La confusion la plus totale, c’est l’impression que nous avons en considérant les origines et les effets du film intitulé L’innocence des musulmans, dont tout le monde ou presque s’accorde à dire qu’il s’agit d’un vulgaire navet, destiné seulement à insulter l’islam et ses adeptes.

 Quant à ses origines, il a été d’abord question, selon Associated Press et le Wall Street Journal, d’un islamophobe israélo-américain, disposant de 5 millions de dollars venant de donateurs juifs. Information démentie par une autre version désignant Nakoula Basseley Nakoula, un copte américain, comme étant le programmateur de cette vaste manipulation cinématographique, dont les acteurs se disent eux-mêmes être les victimes, ayant été trompés sur le scénario. Quant aux conséquences de cette séquence de 14 minutes diffusée sur YouTube, elle se traduit par une réprobation quasi générale : une vidéo « écoeurante et condamnable », selon Hillary Clinton, avec laquelle « le gouvernement américain n’a rien à voir». Cependant, après avoir estimé que l’attaque du consulat des Etats-Unis à Benghazi, qui a entraîné la mort de l’ambassadeur John Stevens et de trois autres Américains, était le résultat injustifié de la colère des musulmans, le FBI s’intéresse à une autre piste qui conduirait à Al-Qaida, ce qui ne fait que renforcer la part de mystère qui entoure l’événement.
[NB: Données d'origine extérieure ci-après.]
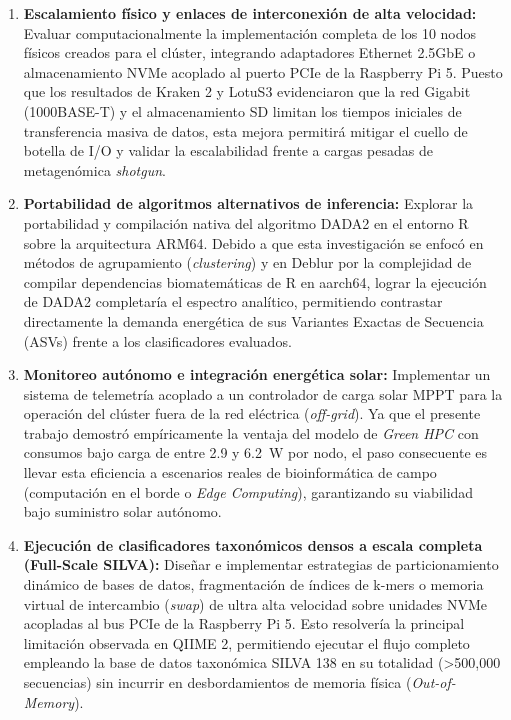 \documentclass[12pt,oneside,spanish]{book}
\begin{document}
    \begin{enumerate}
        \item \textbf{Escalamiento físico y enlaces de interconexión de alta velocidad:} Evaluar computacionalmente la implementación completa de los 10 nodos físicos creados para el clúster, integrando adaptadores Ethernet 2.5GbE o almacenamiento NVMe acoplado al puerto PCIe de la Raspberry Pi 5. Puesto que los resultados de Kraken 2 y LotuS3 evidenciaron que la red Gigabit (1000BASE-T) y el almacenamiento SD limitan los tiempos iniciales de transferencia masiva de datos, esta mejora permitirá mitigar el cuello de botella de I/O y validar la escalabilidad frente a cargas pesadas de metagenómica \textit{shotgun}.
    
        \item \textbf{Portabilidad de algoritmos alternativos de inferencia:} Explorar la portabilidad y compilación nativa del algoritmo DADA2 en el entorno R sobre la arquitectura ARM64. Debido a que esta investigación se enfocó en métodos de agrupamiento (\textit{clustering}) y en Deblur por la complejidad de compilar dependencias biomatemáticas de R en aarch64, lograr la ejecución de DADA2 completaría el espectro analítico, permitiendo contrastar directamente la demanda energética de sus Variantes Exactas de Secuencia (ASVs) frente a los clasificadores evaluados.
    
        \item \textbf{Monitoreo autónomo e integración energética solar:} Implementar un sistema de telemetría acoplado a un controlador de carga solar MPPT para la operación del clúster fuera de la red eléctrica (\textit{off-grid}). Ya que el presente trabajo demostró empíricamente la ventaja del modelo de \textit{Green HPC} con consumos bajo carga de entre 2.9 y 6.2~W por nodo, el paso consecuente es llevar esta eficiencia a escenarios reales de bioinformática de campo (computación en el borde o \textit{Edge Computing}), garantizando su viabilidad bajo suministro solar autónomo.
    
        \item \textbf{Ejecución de clasificadores taxonómicos densos a escala completa (Full-Scale SILVA):} Diseñar e implementar estrategias de particionamiento dinámico de bases de datos, fragmentación de índices de k-mers o memoria virtual de intercambio (\textit{swap}) de ultra alta velocidad sobre unidades NVMe acopladas al bus PCIe de la Raspberry Pi 5. Esto resolvería la principal limitación observada en QIIME 2, permitiendo ejecutar el flujo completo empleando la base de datos taxonómica SILVA 138 en su totalidad (>500,000 secuencias) sin incurrir en desbordamientos de memoria física (\textit{Out-of-Memory}).
    \end{enumerate}
    
\end{document}

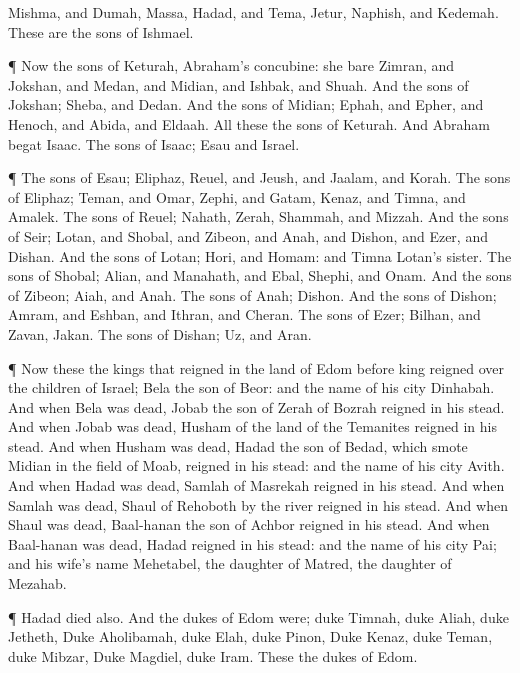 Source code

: {Mishma, and
Dumah,
Massa,
Hadad, and
Tema,
Jetur,
Naphish, and
Kedemah. These are the
sons of
Ishmael.
\par }{\PP {}¶ Now the
sons of
Keturah,
Abraham’s
concubine: she
bare
Zimran, and
Jokshan, and
Medan, and
Midian, and
Ishbak, and
Shuah. And the
sons of
Jokshan;
Sheba, and
Dedan.
And the
sons of
Midian;
Ephah, and
Epher, and
Henoch, and
Abida, and
Eldaah. All these
{} the
sons of
Keturah.
And
Abraham
begat
Isaac. The
sons of
Isaac;
Esau and
Israel.
\par }{\PP {}¶ The
sons of
Esau;
Eliphaz,
Reuel, and
Jeush, and
Jaalam, and
Korah.
The
sons of
Eliphaz;
Teman, and
Omar,
Zephi, and
Gatam,
Kenaz, and
Timna, and
Amalek.
The
sons of
Reuel;
Nahath,
Zerah,
Shammah, and
Mizzah.
And the
sons of
Seir;
Lotan, and
Shobal, and
Zibeon, and
Anah, and
Dishon, and
Ezer, and
Dishan.
And the
sons of
Lotan;
Hori, and
Homam: and
Timna
{}
Lotan’s
sister.
The
sons of
Shobal;
Alian, and
Manahath, and
Ebal,
Shephi, and
Onam. And the
sons of
Zibeon;
Aiah, and
Anah.
The
sons of
Anah;
Dishon. And the
sons of
Dishon;
Amram, and
Eshban, and
Ithran, and
Cheran.
The
sons of
Ezer;
Bilhan, and
Zavan,
{}
Jakan. The
sons of
Dishan;
Uz, and
Aran.
\par }{\PP {}¶ Now these
{} the
kings that
reigned in the
land of
Edom
before
{}
king
reigned over the
children of
Israel;
Bela the
son of
Beor: and the
name of his
city
{}
Dinhabah.
And when
Bela was
dead,
Jobab the
son of
Zerah of
Bozrah
reigned in his stead.
And when
Jobab was
dead,
Husham of the
land of the
Temanites
reigned in his stead.
And when
Husham was
dead,
Hadad the
son of
Bedad, which
smote
Midian in the
field of
Moab,
reigned in his stead: and the
name of his
city
{}
Avith.
And when
Hadad was
dead,
Samlah of
Masrekah
reigned in his stead.
And when
Samlah was
dead,
Shaul of
Rehoboth by the
river
reigned in his stead.
And when
Shaul was
dead,
Baal-hanan the
son of
Achbor
reigned in his stead.
And when
Baal-hanan was
dead,
Hadad
reigned in his stead: and the
name of his
city
{}
Pai; and his
wife’s
name
{}
Mehetabel, the
daughter of
Matred, the
daughter of
Mezahab.
\par }{\PP {}¶
Hadad
died also. And the
dukes of
Edom were;
duke
Timnah,
duke
Aliah,
duke
Jetheth,
Duke
Aholibamah,
duke
Elah,
duke
Pinon,
Duke
Kenaz,
duke
Teman,
duke
Mibzar,
Duke
Magdiel,
duke
Iram. These
{} the
dukes of
Edom.

}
A notre sens, trois points essentiels peuvent être retenus dans cette affaire.

Premièrement, la date de cette explosion de violence n’est certainement pas un hasard du calendrier. D’année en année, le 11 septembre sert désormais à commémorer, pour de nombreux Occidentaux en général, et pour le peuple américain en particulier, un jour historique qui démontre qu’il existe une forme de terrorisme islamiste révélateur de la haine qu’une partie du monde musulman voue à l’Amérique, alliée d’Israël. La presse et les médias ravivent annuellement ce sentiment, et lorsque la tension baisse, tout à coup, nous sommes surpris par une action qui met le feu aux poudres. De quoi détourner notre attention d’une actualité qui est autrement plus urgente, comme le massacre des civils syriens pour lesquels la communauté internationale ne fait rien.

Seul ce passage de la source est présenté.